:: WORK TASK ::
All lines from the one containing "- **Colossians 4:17** → **Ephesians" through the last line below must be duplicated exactly, with nothing outside that span.

:: PROVIDED MATERIAL ::
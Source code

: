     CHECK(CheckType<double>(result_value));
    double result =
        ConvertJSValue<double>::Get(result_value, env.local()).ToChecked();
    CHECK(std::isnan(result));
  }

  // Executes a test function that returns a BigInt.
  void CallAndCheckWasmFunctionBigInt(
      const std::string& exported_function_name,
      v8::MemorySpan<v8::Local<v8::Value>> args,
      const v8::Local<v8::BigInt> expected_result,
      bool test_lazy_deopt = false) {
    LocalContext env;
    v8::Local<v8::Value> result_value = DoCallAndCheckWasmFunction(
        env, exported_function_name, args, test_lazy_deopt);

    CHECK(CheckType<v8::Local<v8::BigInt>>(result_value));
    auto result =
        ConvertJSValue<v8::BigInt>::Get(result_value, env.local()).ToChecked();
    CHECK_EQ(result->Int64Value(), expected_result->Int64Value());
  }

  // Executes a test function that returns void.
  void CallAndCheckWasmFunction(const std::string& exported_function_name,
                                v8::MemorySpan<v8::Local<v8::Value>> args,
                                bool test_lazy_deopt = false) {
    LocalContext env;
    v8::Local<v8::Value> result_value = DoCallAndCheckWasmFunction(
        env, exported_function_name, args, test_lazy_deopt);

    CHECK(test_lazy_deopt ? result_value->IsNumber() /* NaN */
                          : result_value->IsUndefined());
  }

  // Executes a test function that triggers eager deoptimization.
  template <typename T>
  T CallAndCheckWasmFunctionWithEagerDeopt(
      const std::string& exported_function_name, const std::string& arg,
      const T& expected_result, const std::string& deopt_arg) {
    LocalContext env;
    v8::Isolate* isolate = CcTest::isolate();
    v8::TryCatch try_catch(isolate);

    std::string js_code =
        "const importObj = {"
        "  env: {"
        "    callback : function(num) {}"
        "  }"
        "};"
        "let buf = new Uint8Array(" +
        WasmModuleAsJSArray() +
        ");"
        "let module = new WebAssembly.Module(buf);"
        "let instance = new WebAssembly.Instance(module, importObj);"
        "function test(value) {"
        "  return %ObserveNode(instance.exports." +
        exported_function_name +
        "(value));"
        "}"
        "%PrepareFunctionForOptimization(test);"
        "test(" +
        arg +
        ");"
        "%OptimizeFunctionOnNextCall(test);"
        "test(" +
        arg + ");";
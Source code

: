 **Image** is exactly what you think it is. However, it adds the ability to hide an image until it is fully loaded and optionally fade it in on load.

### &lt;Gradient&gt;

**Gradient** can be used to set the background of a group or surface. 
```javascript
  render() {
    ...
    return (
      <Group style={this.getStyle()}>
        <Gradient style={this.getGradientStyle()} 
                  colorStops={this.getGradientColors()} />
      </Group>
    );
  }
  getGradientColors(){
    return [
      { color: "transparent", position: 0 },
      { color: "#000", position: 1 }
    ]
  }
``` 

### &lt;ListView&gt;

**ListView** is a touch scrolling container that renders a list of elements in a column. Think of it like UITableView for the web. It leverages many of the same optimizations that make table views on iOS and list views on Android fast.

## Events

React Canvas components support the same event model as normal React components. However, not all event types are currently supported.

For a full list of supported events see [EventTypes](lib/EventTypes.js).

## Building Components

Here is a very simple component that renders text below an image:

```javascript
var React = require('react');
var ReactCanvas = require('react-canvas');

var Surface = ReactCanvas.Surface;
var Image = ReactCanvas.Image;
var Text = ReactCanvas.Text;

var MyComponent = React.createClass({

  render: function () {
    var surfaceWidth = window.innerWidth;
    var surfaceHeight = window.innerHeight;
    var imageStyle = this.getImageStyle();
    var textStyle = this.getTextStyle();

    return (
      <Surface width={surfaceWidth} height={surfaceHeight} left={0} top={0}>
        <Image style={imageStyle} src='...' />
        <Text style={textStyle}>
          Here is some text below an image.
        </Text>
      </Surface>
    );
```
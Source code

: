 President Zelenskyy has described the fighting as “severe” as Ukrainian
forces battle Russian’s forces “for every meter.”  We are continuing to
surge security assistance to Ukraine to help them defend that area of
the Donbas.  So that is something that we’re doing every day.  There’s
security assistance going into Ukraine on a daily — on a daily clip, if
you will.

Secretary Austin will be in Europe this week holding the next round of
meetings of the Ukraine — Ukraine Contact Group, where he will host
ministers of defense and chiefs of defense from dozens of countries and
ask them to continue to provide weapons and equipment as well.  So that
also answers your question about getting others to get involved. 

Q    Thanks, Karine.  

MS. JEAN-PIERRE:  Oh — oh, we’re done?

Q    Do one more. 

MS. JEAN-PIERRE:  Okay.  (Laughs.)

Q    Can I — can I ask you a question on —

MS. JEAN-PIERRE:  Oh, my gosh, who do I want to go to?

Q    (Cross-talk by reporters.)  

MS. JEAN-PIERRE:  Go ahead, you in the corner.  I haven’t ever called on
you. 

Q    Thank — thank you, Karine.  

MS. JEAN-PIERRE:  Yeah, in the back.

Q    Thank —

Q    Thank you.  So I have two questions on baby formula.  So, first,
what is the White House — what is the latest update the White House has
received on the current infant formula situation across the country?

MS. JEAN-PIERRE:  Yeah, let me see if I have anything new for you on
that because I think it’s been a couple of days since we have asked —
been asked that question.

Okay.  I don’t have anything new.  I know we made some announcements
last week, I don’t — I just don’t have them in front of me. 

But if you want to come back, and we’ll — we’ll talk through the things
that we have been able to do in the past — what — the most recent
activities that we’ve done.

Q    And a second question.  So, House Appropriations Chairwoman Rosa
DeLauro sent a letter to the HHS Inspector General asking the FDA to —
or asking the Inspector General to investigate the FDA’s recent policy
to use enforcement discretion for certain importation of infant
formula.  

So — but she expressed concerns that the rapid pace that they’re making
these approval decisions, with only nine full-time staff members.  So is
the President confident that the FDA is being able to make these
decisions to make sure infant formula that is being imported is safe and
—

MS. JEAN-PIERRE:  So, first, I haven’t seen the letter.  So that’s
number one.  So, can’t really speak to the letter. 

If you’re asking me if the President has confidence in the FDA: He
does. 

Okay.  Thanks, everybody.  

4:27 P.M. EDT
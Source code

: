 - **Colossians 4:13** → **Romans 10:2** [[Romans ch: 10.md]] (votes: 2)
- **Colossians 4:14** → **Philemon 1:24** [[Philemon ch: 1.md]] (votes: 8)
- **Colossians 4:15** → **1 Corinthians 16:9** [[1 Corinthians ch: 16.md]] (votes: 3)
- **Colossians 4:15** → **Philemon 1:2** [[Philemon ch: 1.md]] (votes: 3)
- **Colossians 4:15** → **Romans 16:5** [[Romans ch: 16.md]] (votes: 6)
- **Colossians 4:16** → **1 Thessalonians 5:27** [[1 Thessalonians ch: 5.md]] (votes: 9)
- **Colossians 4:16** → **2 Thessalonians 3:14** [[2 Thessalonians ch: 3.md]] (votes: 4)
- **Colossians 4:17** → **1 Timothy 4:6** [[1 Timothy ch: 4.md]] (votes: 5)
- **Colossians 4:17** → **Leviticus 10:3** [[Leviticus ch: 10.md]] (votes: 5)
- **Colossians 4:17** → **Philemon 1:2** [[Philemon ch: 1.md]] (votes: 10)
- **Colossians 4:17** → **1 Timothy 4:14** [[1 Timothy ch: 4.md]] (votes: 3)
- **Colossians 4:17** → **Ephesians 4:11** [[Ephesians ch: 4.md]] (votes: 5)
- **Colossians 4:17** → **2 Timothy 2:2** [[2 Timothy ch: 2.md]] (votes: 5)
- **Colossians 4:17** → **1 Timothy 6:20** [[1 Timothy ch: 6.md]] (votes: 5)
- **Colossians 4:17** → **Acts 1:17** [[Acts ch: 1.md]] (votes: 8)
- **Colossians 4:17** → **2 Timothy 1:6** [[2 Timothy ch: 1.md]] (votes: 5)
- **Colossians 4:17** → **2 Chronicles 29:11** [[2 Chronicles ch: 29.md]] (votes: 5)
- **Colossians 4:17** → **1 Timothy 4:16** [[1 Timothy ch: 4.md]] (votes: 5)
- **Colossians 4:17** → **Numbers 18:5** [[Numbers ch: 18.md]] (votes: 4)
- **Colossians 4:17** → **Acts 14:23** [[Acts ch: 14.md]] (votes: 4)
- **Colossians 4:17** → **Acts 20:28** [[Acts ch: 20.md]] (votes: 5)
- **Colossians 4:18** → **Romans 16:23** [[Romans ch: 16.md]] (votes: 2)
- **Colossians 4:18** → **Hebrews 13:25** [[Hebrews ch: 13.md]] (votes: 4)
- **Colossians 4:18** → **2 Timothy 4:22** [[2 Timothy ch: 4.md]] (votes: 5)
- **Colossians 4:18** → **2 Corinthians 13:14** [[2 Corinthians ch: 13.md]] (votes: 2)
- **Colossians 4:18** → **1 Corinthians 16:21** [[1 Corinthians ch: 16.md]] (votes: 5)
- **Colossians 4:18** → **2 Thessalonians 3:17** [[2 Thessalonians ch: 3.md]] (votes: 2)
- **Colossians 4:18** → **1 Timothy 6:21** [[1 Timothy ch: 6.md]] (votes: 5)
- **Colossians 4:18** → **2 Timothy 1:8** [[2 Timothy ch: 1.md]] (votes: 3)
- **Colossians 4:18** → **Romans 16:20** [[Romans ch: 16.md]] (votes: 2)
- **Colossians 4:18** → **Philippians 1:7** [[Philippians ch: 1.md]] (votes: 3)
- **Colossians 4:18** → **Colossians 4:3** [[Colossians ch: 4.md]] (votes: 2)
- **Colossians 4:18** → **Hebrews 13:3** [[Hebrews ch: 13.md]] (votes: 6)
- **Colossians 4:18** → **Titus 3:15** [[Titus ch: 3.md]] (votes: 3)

:: ANSWER SPACE ::
- **Colossians 4:17** → **Ephesians 4:11** [[Ephesians ch: 4.md]] (votes: 5)
- **Colossians 4:17** → **2 Timothy 2:2** [[2 Timothy ch: 2.md]] (votes: 5)
- **Colossians 4:17** → **1 Timothy 6:20** [[1 Timothy ch: 6.md]] (votes: 5)
- **Colossians 4:17** → **Acts 1:17** [[Acts ch: 1.md]] (votes: 8)
- **Colossians 4:17** → **2 Timothy 1:6** [[2 Timothy ch: 1.md]] (votes: 5)
- **Colossians 4:17** → **2 Chronicles 29:11** [[2 Chronicles ch: 29.md]] (votes: 5)
- **Colossians 4:17** → **1 Timothy 4:16** [[1 Timothy ch: 4.md]] (votes: 5)
- **Colossians 4:17** → **Numbers 18:5** [[Numbers ch: 18.md]] (votes: 4)
- **Colossians 4:17** → **Acts 14:23** [[Acts ch: 14.md]] (votes: 4)
- **Colossians 4:17** → **Acts 20:28** [[Acts ch: 20.md]] (votes: 5)
- **Colossians 4:18** → **Romans 16:23** [[Romans ch: 16.md]] (votes: 2)
- **Colossians 4:18** → **Hebrews 13:25** [[Hebrews ch: 13.md]] (votes: 4)
- **Colossians 4:18** → **2 Timothy 4:22** [[2 Timothy ch: 4.md]] (votes: 5)
- **Colossians 4:18** → **2 Corinthians 13:14** [[2 Corinthians ch: 13.md]] (votes: 2)
- **Colossians 4:18** → **1 Corinthians 16:21** [[1 Corinthians ch: 16.md]] (votes: 5)
- **Colossians 4:18** → **2 Thessalonians 3:17** [[2 Thessalonians ch: 3.md]] (votes: 2)
- **Colossians 4:18** → **1 Timothy 6:21** [[1 Timothy ch: 6.md]] (votes: 5)
- **Colossians 4:18** → **2 Timothy 1:8** [[2 Timothy ch: 1.md]] (votes: 3)
- **Colossians 4:18** → **Romans 16:20** [[Romans ch: 16.md]] (votes: 2)
- **Colossians 4:18** → **Philippians 1:7** [[Philippians ch: 1.md]] (votes: 3)
- **Colossians 4:18** → **Colossians 4:3** [[Colossians ch: 4.md]] (votes: 2)
- **Colossians 4:18** → **Hebrews 13:3** [[Hebrews ch: 13.md]] (votes: 6)
- **Colossians 4:18** → **Titus 3:15** [[Titus ch: 3.md]] (votes: 3)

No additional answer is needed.